I have long been familiar with the work of Tao Yuan Ming and was inspired by the gift of the painting to look up Tao’s sequence of poems and was surprised to find that there wasn’t a decent translation of the whole sequence in English. There are a few poems, from the sequence, in quality translations but not the whole set. I was inspired to try me hand at creating versions of the poems stripped to the core of their meaning and inspiration. I initially thought the sequence would make a nice chapbook.
I admire the way the three sections work together, yet separately. Was this your original plan or did the sequence evolve over time?

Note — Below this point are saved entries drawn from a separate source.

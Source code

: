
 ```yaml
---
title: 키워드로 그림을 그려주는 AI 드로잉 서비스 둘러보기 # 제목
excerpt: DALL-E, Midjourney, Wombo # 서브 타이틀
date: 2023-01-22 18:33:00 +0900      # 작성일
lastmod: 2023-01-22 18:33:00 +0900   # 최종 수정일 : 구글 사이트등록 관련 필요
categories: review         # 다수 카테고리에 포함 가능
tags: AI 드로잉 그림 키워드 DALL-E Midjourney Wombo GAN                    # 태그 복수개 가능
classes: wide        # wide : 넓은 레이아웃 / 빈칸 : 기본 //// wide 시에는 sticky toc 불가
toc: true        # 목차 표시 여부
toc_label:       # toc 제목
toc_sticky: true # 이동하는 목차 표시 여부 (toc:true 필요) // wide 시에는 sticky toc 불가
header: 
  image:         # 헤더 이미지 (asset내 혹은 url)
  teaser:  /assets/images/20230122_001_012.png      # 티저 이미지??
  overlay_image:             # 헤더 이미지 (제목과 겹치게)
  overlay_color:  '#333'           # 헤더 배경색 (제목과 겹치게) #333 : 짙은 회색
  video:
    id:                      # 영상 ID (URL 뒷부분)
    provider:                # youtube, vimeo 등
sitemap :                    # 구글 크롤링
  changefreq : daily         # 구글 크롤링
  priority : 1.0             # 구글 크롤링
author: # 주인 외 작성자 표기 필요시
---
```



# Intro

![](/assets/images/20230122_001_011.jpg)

Did you have any concerns about how the three sections would come together?
The shape of the book grew organically. I utilized A.R. Davis’s book, Tao Yuan Ming: His Works and Their Meaning Cambridge University Press, 1983) as my source text for my versions of the Twenty Poems after Drinking Wine. While I was writing those I was also reading Tao’s other poems and jotting down lines here and there. My study and involvement with Tao’s poetry lead me to start a poetic dialog with him which forms the second section of the book, Letters to Tao Yuan Ming. Some of these poems start off with lines from some of his poems and I write a response to his poem. In others the poems are inspired by other poets. The Sung Dynasty poet Su Dong-po, a thousand years after, wrote harmonizing poems to all of Tao’s poems which is a common practice in the Chinese literary tradition. A Dutch poet, Nachoem Wijnberg, that we are publishing this year kindly sent me a monograph detailing the influence of Tao’s poetry on that of Su Dong-po which inspired the poem, All Those Nights We Harmonized. The poem, If Tao Yuan Came To Visit, was inspired by a poem of the great early 20th century Norwegian poet, Olav Hauge, who wrote a poem inviting Tao to visit his farm in Norway.

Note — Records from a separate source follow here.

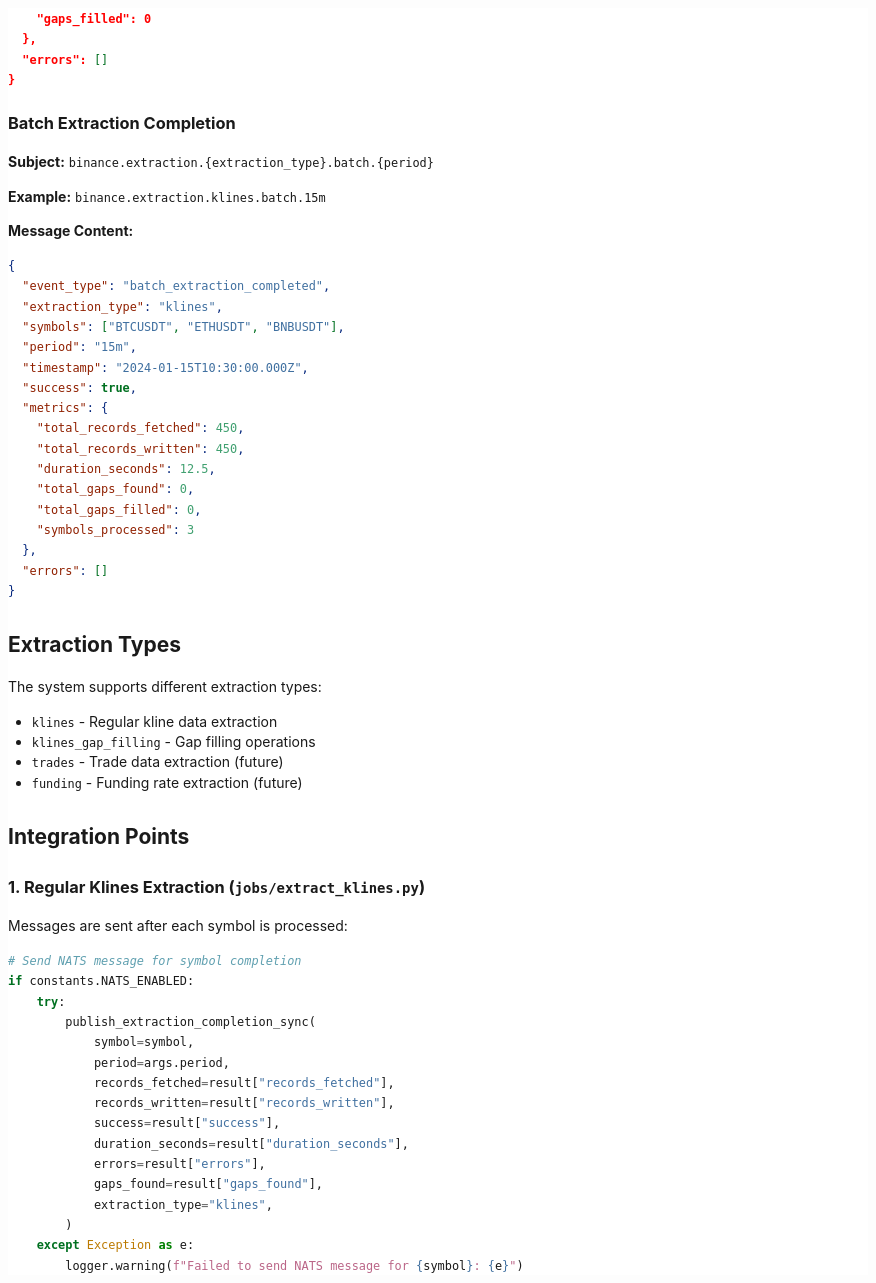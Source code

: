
 ```json
    "gaps_filled": 0
  },
  "errors": []
}
```

### Batch Extraction Completion

**Subject:** `binance.extraction.{extraction_type}.batch.{period}`

**Example:** `binance.extraction.klines.batch.15m`

**Message Content:**
```json
{
  "event_type": "batch_extraction_completed",
  "extraction_type": "klines",
  "symbols": ["BTCUSDT", "ETHUSDT", "BNBUSDT"],
  "period": "15m",
  "timestamp": "2024-01-15T10:30:00.000Z",
  "success": true,
  "metrics": {
    "total_records_fetched": 450,
    "total_records_written": 450,
    "duration_seconds": 12.5,
    "total_gaps_found": 0,
    "total_gaps_filled": 0,
    "symbols_processed": 3
  },
  "errors": []
}
```

## Extraction Types

The system supports different extraction types:

- `klines` - Regular kline data extraction
- `klines_gap_filling` - Gap filling operations
- `trades` - Trade data extraction (future)
- `funding` - Funding rate extraction (future)

## Integration Points

### 1. Regular Klines Extraction (`jobs/extract_klines.py`)

Messages are sent after each symbol is processed:

```python
# Send NATS message for symbol completion
if constants.NATS_ENABLED:
    try:
        publish_extraction_completion_sync(
            symbol=symbol,
            period=args.period,
            records_fetched=result["records_fetched"],
            records_written=result["records_written"],
            success=result["success"],
            duration_seconds=result["duration_seconds"],
            errors=result["errors"],
            gaps_found=result["gaps_found"],
            extraction_type="klines",
        )
    except Exception as e:
        logger.warning(f"Failed to send NATS message for {symbol}: {e}")
```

As I was working on these poems I was also writing poems that seemed in the spirit of Tao and those became the third section, Listening to Tao Yuan Ming. I also included a handful of older poems that seemed to fit in as the collection evolved.
Were there any particular challenges in writing this manuscript that you would like to elaborate on?
Like most writers when they start a project I didn’t have any idea where the project would lead. My scope at the beginning was modest, to do versions of the Twenty Poems After Drinking Wine cycle. As outlined above the project expanded rather organically to its final shape. Once I had the idea for the structure of the book then most of the challenges were within the individual poems. The bulk of the book was written over a three year period except for the handful of poems in section three that were older work. The shaping of sections two and three also evolved as poems were written and shuffled around in various configurations.
When you set out to find a publisher, what made you send the manuscript to Glass Lyre Press?
I had poems accepted by Ami for publication in Pirene’s Fountain previously and knew she had started up Glass Lyre Press so I approached her about publishing the first section as a chapbook. She initially accepted the chapbook for publication. When the project evolved into a book length project I went back to Ami with the full manuscript and she graciously accepted the expanded manuscript for publication for which I am very grateful.
As an editor of White Pine Press, you of course know what it takes to publish an array of successful literary works. What qualities does the team of Glass Lyre Press possess that make you feel supported as a writer?
I have been publishing for over forty years and the literary landscape has changed dramatically over that span of time. When I started in this business the trade was dominated by independent bookstores, each with their own buyer selecting books for that particular store. We then saw the rise (and later the fall) of the chain bookstores where one set of buyers select books for the entire chain of stores around the country. This lead to a drastic reduction of both the independent bookstores and of the diversity of books stocked in the chains. Now we are in a time online bookselling, particularly Amazon, the decline of the chain bookstores, and at least the modest success and survival of the remaining independent bookstores.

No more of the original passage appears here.